Perhaps the most striking similarity between longevity genes in humans and lower organisms is the yeast Sgs-1 gene and the human Wrn gene. The Sgs-1 gene codes for a helicase, and when mutated, can accelerate the aging process. Werner’s syndrome is a disease in humans that is also associated with accelerated aging. The gene responsible for this disease, called Wrn (for Werner’s syndrome), has been identified. The protein product of the Wrn gene is a helicase, not the same helicase encoded by the Sgs-1 gene, but a member of the same family, possessing a similar function. Mutations in these two genes provide dramatic evidence in support of the connection between life span and the maintenance of genetic stability.

Summary

The search for longevity genes has identified four processes that influence life span. They are metabolic control, resistance to stress, gene disregulation, and genetic stability. Evidence supporting the involvement of metabolic control comes from the roles of Lag-1 in yeast, Daf-2 in nematodes, Indy and Sod-1 in Drosophila, and Prop-1 in mice. Resistance to stress is a function of several longevity genes, such as Ras-2, Daf-12, Mth, and P66shc. Gene disregulation, as a mechanism of aging, has been clearly demonstrated in yeast with the isolation of three histone deacetylase genes, Rpd-3, Hda-1, and Sir-2. Finally, the relationship between genetic stability and life span is indicated by the effects of Sgs-1 mutants in yeast and the human disease known as Werner’s syndrome, which is associated with accelerated aging and is caused by the gene Wrn, a homolog of Sgs-1.

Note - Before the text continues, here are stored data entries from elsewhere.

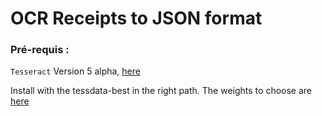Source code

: # OCR Receipts to JSON format

### Pré-requis :

```Tesseract``` Version 5 alpha, [here](https://github.com/tesseract-ocr/tesseract)

Install with the tessdata-best  in the right path. The weights to choose are [here](https://tesseract-ocr.github.io/tessdoc/Data-Files.html)
 



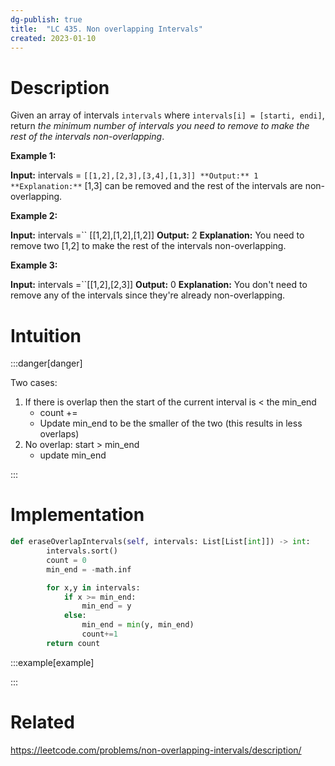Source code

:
 ```yaml
---
dg-publish: true
title:  "LC 435. Non overlapping Intervals"
created: 2023-01-10
---
```



# Description

Given an array of intervals `intervals` where `intervals[i] = [starti, endi]`, return _the minimum number of intervals you need to remove to make the rest of the intervals non-overlapping_.

**Example 1:**

**Input:** intervals = ``[[1,2],[2,3],[3,4],[1,3]]
**Output:** 1
**Explanation:**`` [1,3] can be removed and the rest of the intervals are non-overlapping.

**Example 2:**

**Input:** intervals =`` [[1,2],[1,2],[1,2]]
**Output:** 2
**Explanation:** You need to remove two [1,2] to make the rest of the intervals non-overlapping.

**Example 3:**

**Input:** intervals =``[[1,2],[2,3]]
**Output:** 0
**Explanation:** You don't need to remove any of the intervals since they're already non-overlapping.
# Intuition

:::danger[danger] 

Two cases:
1. If there is overlap then the start of the current interval is < the min_end
	- count += 
	- Update min_end to be the smaller of the two (this results in less overlaps)
2. No overlap: start > min_end
	- update min_end 

:::

# Implementation
```python
def eraseOverlapIntervals(self, intervals: List[List[int]]) -> int:
        intervals.sort()
        count = 0
        min_end = -math.inf

        for x,y in intervals:
            if x >= min_end:
                min_end = y
            else:
                min_end = min(y, min_end)
                count+=1
        return count
```

:::example[example] 


:::


# Related
https://leetcode.com/problems/non-overlapping-intervals/description/
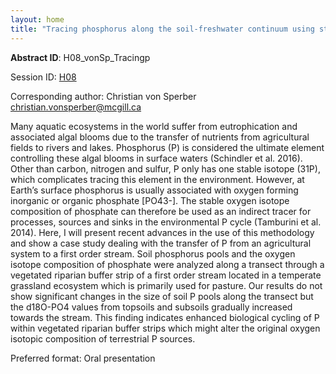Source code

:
```yaml
---
layout: home
title: "Tracing phosphorus along the soil-freshwater continuum using stable isotopes of oxygen"
---
```



**Abstract ID**: H08_vonSp_Tracingp

Session ID: [H08](.)

Corresponding author: Christian von Sperber <a href="mailto:christian.vonsperber@mcgill.ca">christian.vonsperber@mcgill.ca</a>

Many aquatic ecosystems in the world suffer from eutrophication and associated algal blooms due to the transfer of nutrients from agricultural fields to rivers and lakes. Phosphorus (P) is considered the ultimate element controlling these algal blooms in surface waters (Schindler et al. 2016). Other than carbon, nitrogen and sulfur, P only has one stable isotope (31P), which complicates tracing this element in the environment. However, at Earth’s surface phosphorus is usually associated with oxygen forming inorganic or organic phosphate [PO43-]. The stable oxygen isotope composition of phosphate can therefore be used as an indirect tracer for processes, sources and sinks in the environmental P cycle (Tamburini et al. 2014). Here, I will present recent advances in the use of this methodology and show a case study dealing with the transfer of P from an agricultural system to a first order stream. Soil phosphorus pools and the oxygen isotope composition of phosphate were analyzed along a transect through a vegetated riparian buffer strip of a first order stream located in a temperate grassland ecosystem which is primarily used for pasture. Our results do not show significant changes in the size of soil P pools along the transect but the d18O-PO4 values from topsoils and subsoils gradually increased towards the stream. This finding indicates enhanced biological cycling of P within vegetated riparian buffer strips which might alter the original oxygen isotopic composition of terrestrial P sources.

Preferred format: Oral presentation
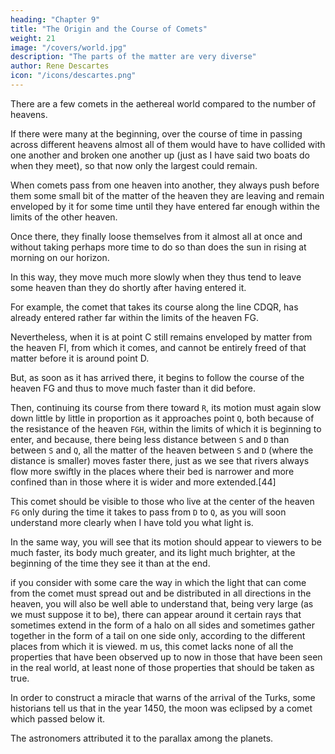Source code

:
 ```yaml
---
heading: "Chapter 9"
title: "The Origin and the Course of Comets"
weight: 21
image: "/covers/world.jpg"
description: "The parts of the matter are very diverse"
author: Rene Descartes
icon: "/icons/descartes.png"
---
```




There are a few comets in the aethereal world compared to the number of heavens. 

If there were many at the beginning, over the course of time in passing across different heavens almost all of them would have to have collided with one another and broken one another up (just as I have said two boats do when they meet), so that now only the largest could remain.

When comets pass from one heaven into another, they always push before them some small bit of the matter of the heaven they are leaving and remain enveloped by it for some time until they have entered far enough within the limits of the other heaven. 

Once there, they finally loose themselves from it almost all at once and without taking perhaps more time to do so than does the sun in rising at morning on our horizon. 

In this way, they move much more slowly when they thus tend to leave some heaven than they do shortly after having entered it.

For example, the comet that takes its course along the line CDQR, has already entered rather far within the limits of the heaven FG.

Nevertheless, when it is at point C still remains enveloped by matter from the heaven FI, from which it comes, and cannot be entirely freed of that matter before it is around point D. 

But, as soon as it has arrived there, it begins to follow the course of the heaven FG and thus to move much faster than it did before. 

Then, continuing its course from there toward `R`, its motion must again slow down little by little in proportion as it approaches point `Q`, both because of the resistance of the heaven `FGH`, within the limits of which it is beginning to enter, and because, there being less distance between `S` and `D` than between `S` and `Q`, all the matter of the heaven between `S` and `D` (where the distance is smaller) moves faster there, just as we see that rivers always flow more swiftly in the places where their bed is narrower and more confined than in those where it is wider and more extended.[44]

This comet should be visible to those who live at the center of the heaven `FG` only during the time it takes to pass from `D` to `Q`, as you will soon understand more clearly when I have told you what light is. 

In the same way, you will see that its motion should appear to viewers to be much faster, its body much greater, and its light much brighter, at the beginning of the time they see it than at the end.

if you consider with some care the way in which the light that can come from the comet must spread out and be distributed in all directions in the heaven, you will also be well able to understand that, being very large (as we must suppose it to be), there can appear around it certain rays that sometimes extend in the form of a halo on all sides and sometimes gather together in the form of a tail on one side only, according to the different places from which it is viewed. m us, this comet lacks none of all the properties that have been observed up to now in those that have been seen in the real world, at least none of those properties that should be taken as true. 

In order to construct a miracle that warns of the <!-- crescent --> arrival of the Turks, some historians tell us that in the year 1450, the moon was eclipsed by a comet which passed below it. 

The astronomers attributed it to the parallax among the planets. 

<!-- , calculating badly the amount of refraction (which they do not know) of the heavens and the speed of motion of comets (which is uncertain), attribute to them enough , or even below them (where some wish to pull them as by force), then we are not obliged to believe them.[45]
 -->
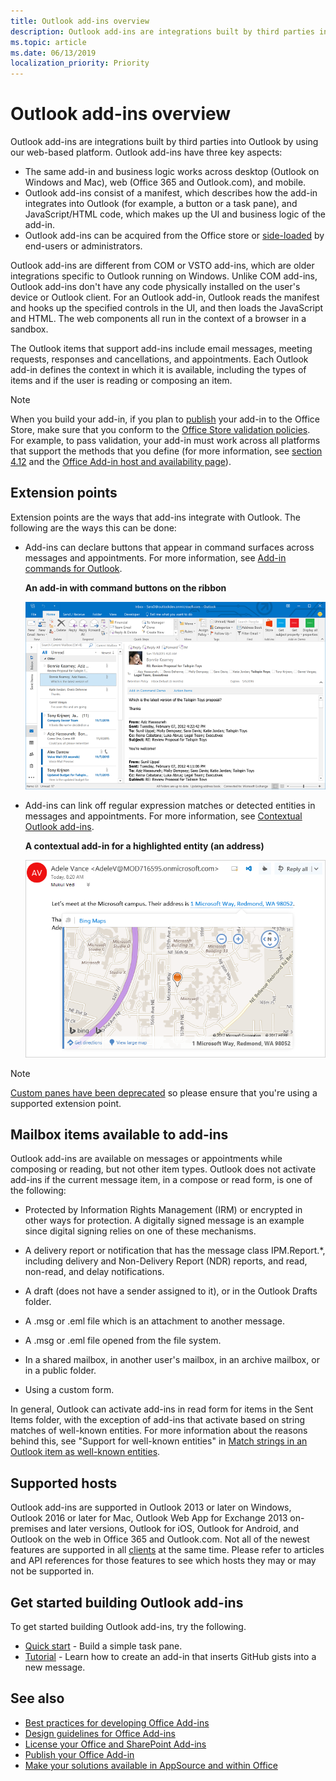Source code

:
 ```yaml
---
title: Outlook add-ins overview
description: Outlook add-ins are integrations built by third parties into Outlook by using our web-based platform. 
ms.topic: article
ms.date: 06/13/2019
localization_priority: Priority
---
```


# Outlook add-ins overview

Outlook add-ins are integrations built by third parties into Outlook by using our web-based platform. Outlook add-ins have three key aspects:

- The same add-in and business logic works across desktop (Outlook on Windows and Mac), web (Office 365 and Outlook.com), and mobile.
- Outlook add-ins consist of a manifest, which describes how the add-in integrates into Outlook (for example, a button or a task pane), and JavaScript/HTML code, which makes up the UI and business logic of the add-in.
- Outlook add-ins can be acquired from the Office store or [side-loaded](sideload-outlook-add-ins-for-testing.md) by end-users or administrators.

Outlook add-ins are different from COM or VSTO add-ins, which are older integrations specific to Outlook running on Windows. Unlike COM add-ins, Outlook add-ins don't have any code physically installed on the user's device or Outlook client. For an Outlook add-in, Outlook reads the manifest and hooks up the specified controls in the UI, and then loads the JavaScript and HTML. The web components all run in the context of a browser in a sandbox.

The Outlook items that support add-ins include email messages, meeting requests, responses and cancellations, and appointments. Each Outlook add-in defines the context in which it is available, including the types of items and if the user is reading or composing an item.

> [!NOTE]
> When you build your add-in, if you plan to [publish](/office/dev/add-ins/publish/publish?product=outlook) your add-in to the Office Store, make sure that you conform to the [Office Store validation policies](/office/dev/store/validation-policies). For example, to pass validation, your add-in must work across all platforms that support the methods that you define (for more information, see [section 4.12](/office/dev/store/validation-policies#4-apps-and-add-ins-behave-predictably) and the [Office Add-in host and availability page](/office/dev/add-ins/overview/office-add-in-availability)).

## Extension points

Extension points are the ways that add-ins integrate with Outlook. The following are the ways this can be done:

- Add-ins can declare buttons that appear in command surfaces across messages and appointments. For more information, see [Add-in commands for Outlook](add-in-commands-for-outlook.md).

    **An add-in with command buttons on the ribbon**

    ![Add-in Command UI-less shape](images/uiless-command-shape.png)

- Add-ins can link off regular expression matches or detected entities in messages and appointments. For more information, see [Contextual Outlook add-ins](contextual-outlook-add-ins.md).

    **A contextual add-in for a highlighted entity (an address)**

    ![Shows a contextual app in a card](images/outlook-detected-entity-card.png)


> [!NOTE]
> [Custom panes have been deprecated](https://developer.microsoft.com/outlook/blogs/make-your-add-ins-available-in-the-office-ribbon/) so please ensure that you're using a supported extension point.

## Mailbox items available to add-ins

Outlook add-ins are available on messages or appointments while composing or reading, but not other item types. Outlook does not activate add-ins if the current message item, in a compose or read form, is one of the following:

- Protected by Information Rights Management (IRM) or encrypted in other ways for protection. A digitally signed message is an example since digital signing relies on one of these mechanisms.

- A delivery report or notification that has the message class IPM.Report.*, including delivery and Non-Delivery Report (NDR) reports, and read, non-read, and delay notifications.

- A draft (does not have a sender assigned to it), or in the Outlook Drafts folder.

- A .msg or .eml file which is an attachment to another message.

- A .msg or .eml file opened from the file system.

- In a shared mailbox, in another user's mailbox, in an archive mailbox, or in a public folder.

- Using a custom form.

In general, Outlook can activate add-ins in read form for items in the Sent Items folder, with the exception of add-ins that activate based on string matches of well-known entities. For more information about the reasons behind this, see "Support for well-known entities" in [Match strings in an Outlook item as well-known entities](match-strings-in-an-item-as-well-known-entities.md).


## Supported hosts

Outlook add-ins are supported in Outlook 2013 or later on Windows, Outlook 2016 or later for Mac, Outlook Web App for Exchange 2013 on-premises and later versions, Outlook for iOS, Outlook for Android, and Outlook on the web in Office 365 and Outlook.com. Not all of the newest features are supported in all [clients](/office/dev/add-ins/reference/requirement-sets/outlook-api-requirement-sets#clients) at the same time. Please refer to articles and API references for those features to see which hosts they may or may not be supported in.


## Get started building Outlook add-ins

To get started building Outlook add-ins, try the following.

- [Quick start](quick-start.md) - Build a simple task pane.
- [Tutorial](addin-tutorial.md) - Learn how to create an add-in that inserts GitHub gists into a new message.


## See also

- [Best practices for developing Office Add-ins](/office/dev/add-ins/concepts/add-in-development-best-practices?product=outlook)
- [Design guidelines for Office Add-ins](/office/dev/add-ins/design/add-in-design?product=outlook)
- [License your Office and SharePoint Add-ins](/office/dev/store/license-your-add-ins)
- [Publish your Office Add-in](/office/dev/add-ins/publish/publish?product=outlook)
- [Make your solutions available in AppSource and within Office](/office/dev/store/submit-to-the-office-store)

This collection of genes, small though it is, has given a powerful boost to aging research and provides an important conceptual framework that future research may follow. The goal is to isolate even more longevity genes from lower animals, and then to find their counterparts in the human genome. This work has already begun with the isolation of human Lag-1. The characterization of all longevity genes will improve our understanding of cellular senescence. Manipulation of these genes might also provide a way to reverse some of the effects of the aging process.